Work request >> Repeat exactly the lines that run from the start of the records below to the line with "## Behavioral metrics", including both of those lines but not the pictures.

Study material >>
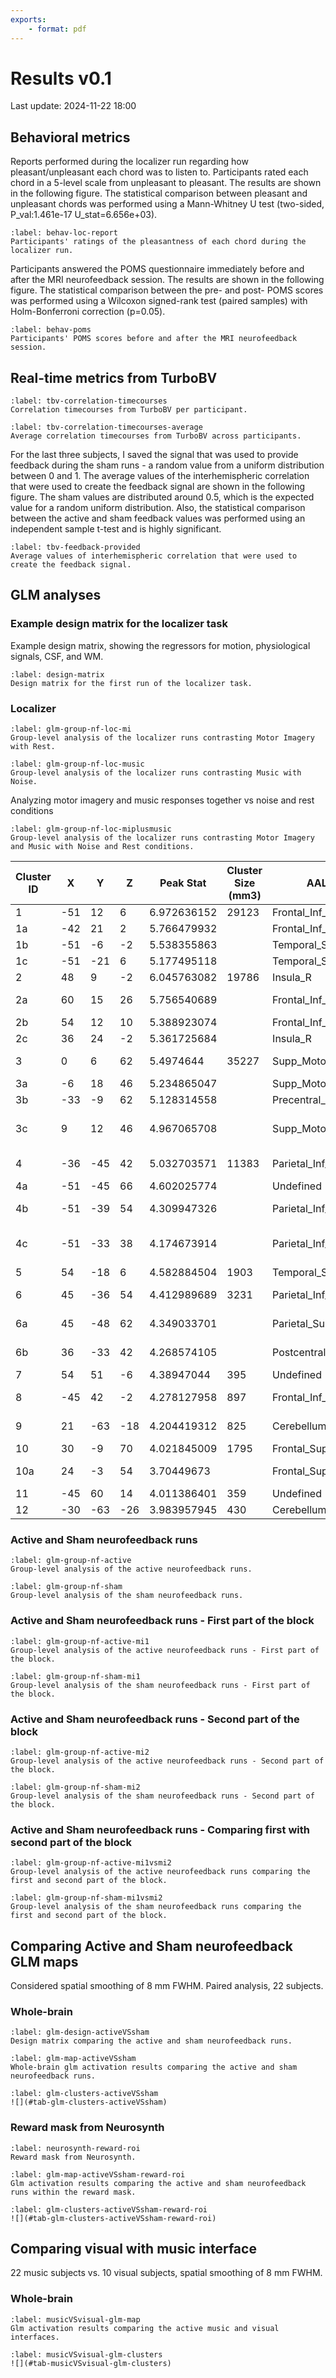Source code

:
 ```yaml
---
exports:
    - format: pdf
---
```

# Results v0.1
Last update: 2024-11-22 18:00

## Behavioral metrics

Reports performed during the localizer run regarding how pleasant/unpleasant each chord was to listen to. Participants rated each chord in a 5-level scale from unpleasant to pleasant. The results are shown in the following figure. The statistical comparison between pleasant and unpleasant chords was performed using a Mann-Whitney U test (two-sided, P_val:1.461e-17 U_stat=6.656e+03).

```{figure} #fig:behav-loc-report
:label: behav-loc-report
Participants' ratings of the pleasantness of each chord during the localizer run.
```

Participants answered the POMS questionnaire immediately before and after the MRI neurofeedback session. The results are shown in the following figure. The statistical comparison between the pre- and post- POMS scores was performed using a Wilcoxon signed-rank test (paired samples) with Holm-Bonferroni correction (p=0.05).

```{figure} #fig:behav-poms
:label: behav-poms
Participants' POMS scores before and after the MRI neurofeedback session.
```

## Real-time metrics from TurboBV

```{figure} #fig-tbv-correlation-timecourses
:label: tbv-correlation-timecourses
Correlation timecourses from TurboBV per participant.
```

```{figure} #fig-tbv-correlation-timecourses-average
:label: tbv-correlation-timecourses-average
Average correlation timecourses from TurboBV across participants.
```

For the last three subjects, I saved the signal that was used to provide feedback during the sham runs - a random value from a uniform distribution between 0 and 1. The average values of the interhemispheric correlation that were used to create the feedback signal are shown in the following figure. The sham values are distributed around 0.5, which is the expected value for a random uniform distribution. Also, the statistical comparison between the active and sham feedback values was performed using an independent sample t-test and is highly significant.
```{figure} #fig-tbv-feedback-provided
:label: tbv-feedback-provided
Average values of interhemispheric correlation that were used to create the feedback signal.
```



## GLM analyses

### Example design matrix for the localizer task

Example design matrix, showing the regressors for motion, physiological signals, CSF, and WM.

```{figure} sub-01_task-loc_run-1_design-matrix.png
:label: design-matrix
Design matrix for the first run of the localizer task.
```

### Localizer

```{figure} #fig-glm-group-loc-mi
:label: glm-group-nf-loc-mi
Group-level analysis of the localizer runs contrasting Motor Imagery with Rest.
```

```{figure} #fig-glm-group-loc-music
:label: glm-group-nf-loc-music
Group-level analysis of the localizer runs contrasting Music with Noise.
```


Analyzing motor imagery and music responses together vs noise and rest conditions
```{figure} #fig-glm-group-loc-miplusmusic
:label: glm-group-nf-loc-miplusmusic
Group-level analysis of the localizer runs contrasting Motor Imagery and Music with Noise and Rest conditions.
```

| **Cluster ID** | **X** | **Y** | **Z** | **Peak Stat** | **Cluster Size (mm3)** | **AAL3**           | **Neurosynth**                |
|----------------|-------|-------|-------|---------------|------------------------|--------------------|-------------------------------|
| 1              | -51   | 12    | 6     | 6.972636152   | 29123                  | Frontal_Inf_Oper_L | Language                      |
| 1a             | -42   | 21    | 2     | 5.766479932   |                        | Frontal_Inf_Tri_L  | syntactic                     |
| 1b             | -51   | -6    | -2    | 5.538355863   |                        | Temporal_Sup_L     | auditory                      |
| 1c             | -51   | -21   | 6     | 5.177495118   |                        | Temporal_Sup_L     | auditory                      |
| 2              | 48    | 9     | -2    | 6.045763082   | 19786                  | Insula_R           | insula                        |
| 2a             | 60    | 15    | 26    | 5.756540689   |                        | Frontal_Inf_Oper_R | ventral premotor              |
| 2b             | 54    | 12    | 10    | 5.388923074   |                        | Frontal_Inf_Oper_R | motor                         |
| 2c             | 36    | 24    | -2    | 5.361725684   |                        | Insula_R           | anterior insula               |
| 3              | 0     | 6     | 62    | 5.4974644     | 35227                  | Supp_Motor_Area_L  | supplementary motor           |
| 3a             | -6    | 18    | 46    | 5.234865047   |                        | Supp_Motor_Area_L  | task, word                    |
| 3b             | -33   | -9    | 62    | 5.128314558   |                        | Precentral_L       | premotor                      |
| 3c             | 9     | 12    | 46    | 4.967065708   |                        | Supp_Motor_Area_R  | task, supplementary motor     |
| 4              | -36   | -45   | 42    | 5.032703571   | 11383                  | Parietal_Inf_L     | intraparietal sulcus          |
| 4a             | -51   | -45   | 66    | 4.602025774   |                        | Undefined          | ---                           |
| 4b             | -51   | -39   | 54    | 4.309947326   |                        | Parietal_Inf_L     | parietal, oddball             |
| 4c             | -51   | -33   | 38    | 4.174673914   |                        | Parietal_Inf_L     | anterior intraparietal, motor |
| 5              | 54    | -18   | 6     | 4.582884504   | 1903                   | Temporal_Sup_R     | auditory                      |
| 6              | 45    | -36   | 54    | 4.412989689   | 3231                   | Parietal_Inf_R     | intraparietal sulcus          |
| 6a             | 45    | -48   | 62    | 4.349033701   |                        | Parietal_Sup_R     | deficient, parietal           |
| 6b             | 36    | -33   | 42    | 4.268574105   |                        | Postcentral_R      | movements, premotor           |
| 7              | 54    | 51    | -6    | 4.38947044    | 395                    | Undefined          | ---                           |
| 8              | -45   | 42    | -2    | 4.278127958   | 897                    | Frontal_Inf_Tri_L  | semantic, linguistic          |
| 9              | 21    | -63   | -18   | 4.204419312   | 825                    | Cerebellum_6_R     | cerebellum, finger            |
| 10             | 30    | -9    | 70    | 4.021845009   | 1795                   | Frontal_Sup_2_R    | motor imagery                 |
| 10a            | 24    | -3    | 54    | 3.70449673    |                        | Frontal_Sup_2_R    | frontal eye fields            |
| 11             | -45   | 60    | 14    | 4.011386401   | 359                    | Undefined          | ---                           |
| 12             | -30   | -63   | -26   | 3.983957945   | 430                    | Cerebellum_6_L     | cerebellum                    |

### Active and Sham neurofeedback runs
```{figure} #fig-glm-group-nf-active
:label: glm-group-nf-active
Group-level analysis of the active neurofeedback runs.
```

```{figure} #fig-glm-group-nf-sham
:label: glm-group-nf-sham
Group-level analysis of the sham neurofeedback runs.
```

### Active and Sham neurofeedback runs - First part of the block
```{figure} #fig-glm-group-nf-active-mi1
:label: glm-group-nf-active-mi1
Group-level analysis of the active neurofeedback runs - First part of the block.
```

```{figure} #fig-glm-group-nf-sham-mi1
:label: glm-group-nf-sham-mi1
Group-level analysis of the sham neurofeedback runs - First part of the block.
```

### Active and Sham neurofeedback runs - Second part of the block
```{figure} #fig-glm-group-nf-active-mi2
:label: glm-group-nf-active-mi2
Group-level analysis of the active neurofeedback runs - Second part of the block.
```

```{figure} #fig-glm-group-nf-sham-mi2
:label: glm-group-nf-sham-mi2
Group-level analysis of the sham neurofeedback runs - Second part of the block.
```

### Active and Sham neurofeedback runs - Comparing first with second part of the block
```{figure} #fig-glm-group-nf-active-mi1vsmi2
:label: glm-group-nf-active-mi1vsmi2
Group-level analysis of the active neurofeedback runs comparing the first and second part of the block.
```

```{figure} #fig-glm-group-nf-sham-mi1vsmi2
:label: glm-group-nf-sham-mi1vsmi2
Group-level analysis of the sham neurofeedback runs comparing the first and second part of the block.
```


## Comparing Active and Sham neurofeedback GLM maps
Considered spatial smoothing of 8 mm FWHM. Paired analysis, 22 subjects.

### Whole-brain
```{figure} #fig-glm-design-activeVSsham
:label: glm-design-activeVSsham
Design matrix comparing the active and sham neurofeedback runs.
```

```{figure} #fig-glm-map-activeVSsham
:label: glm-map-activeVSsham
Whole-brain glm activation results comparing the active and sham neurofeedback runs.
```

```{table} Cluster-level results comparing the active and sham neurofeedback runs.
:label: glm-clusters-activeVSsham
![](#tab-glm-clusters-activeVSsham)
```

### Reward mask from Neurosynth

```{figure} #fig-neurosynth-reward-roi
:label: neurosynth-reward-roi
Reward mask from Neurosynth.
```

```{figure} #fig-glm-map-activeVSsham-reward-roi
:label: glm-map-activeVSsham-reward-roi
Glm activation results comparing the active and sham neurofeedback runs within the reward mask.
```

```{table} Cluster-level results comparing the active and sham neurofeedback runs within the reward mask.
:label: glm-clusters-activeVSsham-reward-roi
![](#tab-glm-clusters-activeVSsham-reward-roi)
```

## Comparing visual with music interface

22 music subjects vs. 10 visual subjects, spatial smoothing of 8 mm FWHM.

### Whole-brain

```{figure} #fig-musicVSvisual-glm-map
:label: musicVSvisual-glm-map
Glm activation results comparing the active music and visual interfaces.
```


```{table} Cluster-level results comparing the active music and visual interfaces.
:label: musicVSvisual-glm-clusters
![](#tab-musicVSvisual-glm-clusters)
```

Output >>
Source code

:
 ```yaml
---
exports:
    - format: pdf
---
```

# Results v0.1
Last update: 2024-11-22 18:00

## Behavioral metrics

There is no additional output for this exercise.